In this post, I’ve created an easy, logistical guide to planning a trip. And trust me, you will do yourself a huge favor figuring this stuff out over a cup of tea in your apartment instead of frantically finding wi-fi somewhere to do it on your phone.
As a general rule, I try to book flights around 6 weeks ahead of schedule. I’m kind of lazy, so I don’t really have scientific proof towards this, but once I know I want to go somewhere and when, I use Skyscanner to set an alert for when the fares might be the lowest. It’s nice because it’ll send me an email if the price has increased or decreased about weekly, and then I book it when I think the timing is just right.

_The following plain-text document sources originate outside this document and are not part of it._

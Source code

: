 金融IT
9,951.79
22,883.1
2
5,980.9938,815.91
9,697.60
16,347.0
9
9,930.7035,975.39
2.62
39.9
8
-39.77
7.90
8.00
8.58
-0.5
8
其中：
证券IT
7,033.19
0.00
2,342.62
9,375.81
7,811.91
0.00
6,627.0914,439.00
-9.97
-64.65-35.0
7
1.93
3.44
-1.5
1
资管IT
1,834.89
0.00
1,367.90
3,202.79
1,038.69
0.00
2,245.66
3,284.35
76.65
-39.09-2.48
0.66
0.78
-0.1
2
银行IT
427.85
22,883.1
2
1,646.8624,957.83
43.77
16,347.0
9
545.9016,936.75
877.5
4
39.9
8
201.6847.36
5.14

This one is pretty obvious, but you never know. I’m sure there are people who have mastered the art of chill and don’t mind rolling into a new city and finding accommodation on the fly. I am not, nor will I ever be that person. I need to know my bathroom situation is first world, that I have air conditioning in the heat, heat in the cold, and that my accommodation isn’t secretly crawling with insects or filled with yellow-ish tinted water. Plus, after talking with a few friends who did try to do the whole roll with it plan, it wound up being more stressful trying to find a place last minute than it would have been to just spend an hour checking the random accommodation sites. My go-tos are:
GETTING THERE & BACK
Figure out the easiest way to get from the airport to wherever you’re staying and how exactly to get back. It will save some of your pre-flight nerves (even the most traveled person gets them!), and you can make sure you don’t catch a cold huddle on the steps of Victoria Station in the middle of a London October at 2 am… *cough* Look up whatever airport limousine, subway or bus route you have to take and when to get there ahead of time so you don’t have to worry about it when you should be getting ready to explore.
Okay, you’ve got the airport situation down pat, but don’t forget you still need to figure out how to get around your new place once you’re settled. How’s the public transportation situation? Feel confident enough to use it? How about the taxi situation? Safe, not safe? Tips to make sure taxi drivers don’t rip you off? Not only should you figure out how to get wherever you want to go, you should figure out what you can buy for your stay. A lot of places have tourist passes that make getting around easier (like Madrid had a tourist pass that allowed you free use of the buses and metro) so you’re not fumbling with foreign coins trying to figure out what to pay the impatient driver.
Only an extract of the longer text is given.